Vasu, I think you have to be VERY careful when comparing different products. It's almost like comparing languages - it can quickly become a religious debate, so I'd prefer not to make specific comparisons between Eclipse and other products. Perhaps others would like to do that in a different thread
However, I can point out the single biggest difference between Eclipse and all the other products out there: Eclipse is an Open Source framework that was designed from the start to be extended - by people like you and me! The Eclipse designers realized that no single development team could ever meet all the needs of the entire community, so instead they designed a platform that would allow anybody with the desire to add their own features to the workbench.

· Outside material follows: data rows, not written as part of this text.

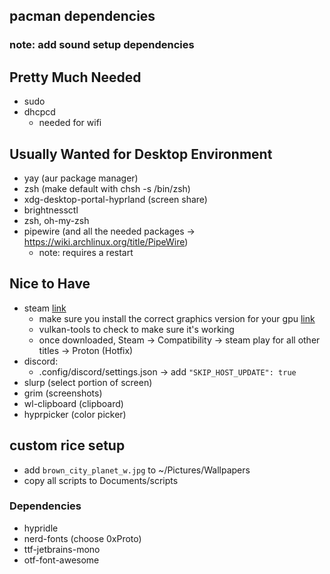 ## pacman dependencies
### note: add sound setup dependencies

## Pretty Much Needed
- sudo
- dhcpcd 
    - needed for wifi

## Usually Wanted for Desktop Environment
- yay (aur package manager)
- zsh (make default with chsh -s /bin/zsh)
- xdg-desktop-portal-hyprland (screen share)
- brightnessctl
- zsh, oh-my-zsh
- pipewire (and all the needed packages -> https://wiki.archlinux.org/title/PipeWire)
    - note: requires a restart

## Nice to Have
- steam [link](https://wiki.archlinux.org/title/Steam)
    - make sure you install the correct graphics version for your gpu [link](https://wiki.archlinux.org/title/Vulkan#Installation)
    - vulkan-tools to check to make sure it's working
    - once downloaded, Steam -> Compatibility -> steam play for all other titles -> Proton (Hotfix)
- discord: 
    - .config/discord/settings.json -> add `"SKIP_HOST_UPDATE": true`
- slurp (select portion of screen)
- grim (screenshots)
- wl-clipboard (clipboard)
- hyprpicker (color picker)



## custom rice setup
- add `brown_city_planet_w.jpg` to ~/Pictures/Wallpapers
- copy all scripts to Documents/scripts

### Dependencies
- hypridle
- nerd-fonts (choose 0xProto)
- ttf-jetbrains-mono
- otf-font-awesome
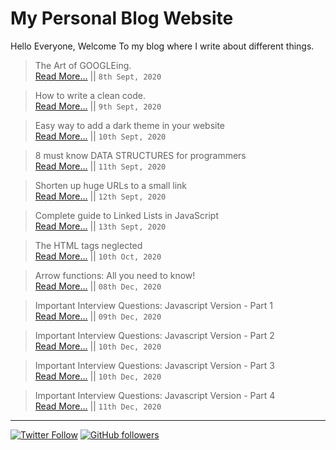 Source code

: # My Personal Blog Website

Hello Everyone, Welcome To my blog where I write about different things.

> The Art of GOOGLEing.\
> [Read More...](https://ishanbagchi.github.io/blog/day1) || `8th Sept, 2020`

> How to write a clean code.\
> [Read More...](https://ishanbagchi.github.io/blog/day2) || `9th Sept, 2020`

> Easy way to add a dark theme in your website\
> [Read More...](https://ishanbagchi.github.io/blog/day3) || `10th Sept, 2020`

> 8 must know DATA STRUCTURES for programmers\
> [Read More...](https://ishanbagchi.github.io/blog/day4) || `11th Sept, 2020`

> Shorten up huge URLs to a small link\
> [Read More...](https://ishanbagchi.github.io/blog/day5) || `12th Sept, 2020`

> Complete guide to Linked Lists in JavaScript\
> [Read More...](https://ishanbagchi.github.io/blog/day6) || `13th Sept, 2020`

> The HTML tags neglected\
> [Read More...](https://ishanbagchi.github.io/blog/day7) || `10th Oct, 2020`

> Arrow functions: All you need to know!\
> [Read More...](https://ishanbagchi.github.io/blog/day8) || `08th Dec, 2020`

> Important Interview Questions: Javascript Version - Part 1\
> [Read More...](https://ishanbagchi.github.io/blog/day9) || `09th Dec, 2020`

> Important Interview Questions: Javascript Version - Part 2\
> [Read More...](https://ishanbagchi.github.io/blog/day10a) || `10th Dec, 2020`

> Important Interview Questions: Javascript Version - Part 3\
> [Read More...](https://ishanbagchi.github.io/blog/day10b) || `10th Dec, 2020`

> Important Interview Questions: Javascript Version - Part 4\
> [Read More...](https://ishanbagchi.github.io/blog/day11) || `11th Dec, 2020`

---

[![Twitter Follow](https://img.shields.io/twitter/follow/BagchiIshan?label=twitter%20follow%20%40BagchiIshan&style=for-the-badge)](https://www.twitter.com/BagchiIshan)
[![GitHub followers](https://img.shields.io/github/followers/ishanbagchi?label=github%20follow%20%40ishanbagchi&style=for-the-badge)](https://github.com/ishanbagchi)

Eclipse by itself actually does almost nothing. Without plug-ins, Eclipse is a very poor version of Windows Explorer. It just so happens that it ships with a really, really excellent Java plug-in, the JDT, which in most situations is every bit as powerful as VisualAge for Java (you can click here
for an article I wrote last year comparing the two, but you may have to register first).
Other plug-ins are being written every day, and that's something none of the other IDEs can say. Some of the plug-ins for Eclipse are not free. IBM's various WebSphere offerings cost money, in some cases, significant money. But they also provide levels of testing that nobody else has. And that's the thing that make Eclipse so unique. If you can get by with the free offerings, there's nothing stopping you from using Eclipse without paying a cent. At the same time, if you need advanced capabilities, there are vendors willing to sell you plug-ins that take Eclipse to that next level of function.
And that's I think the biggest difference between Eclipse and all the other IDEs.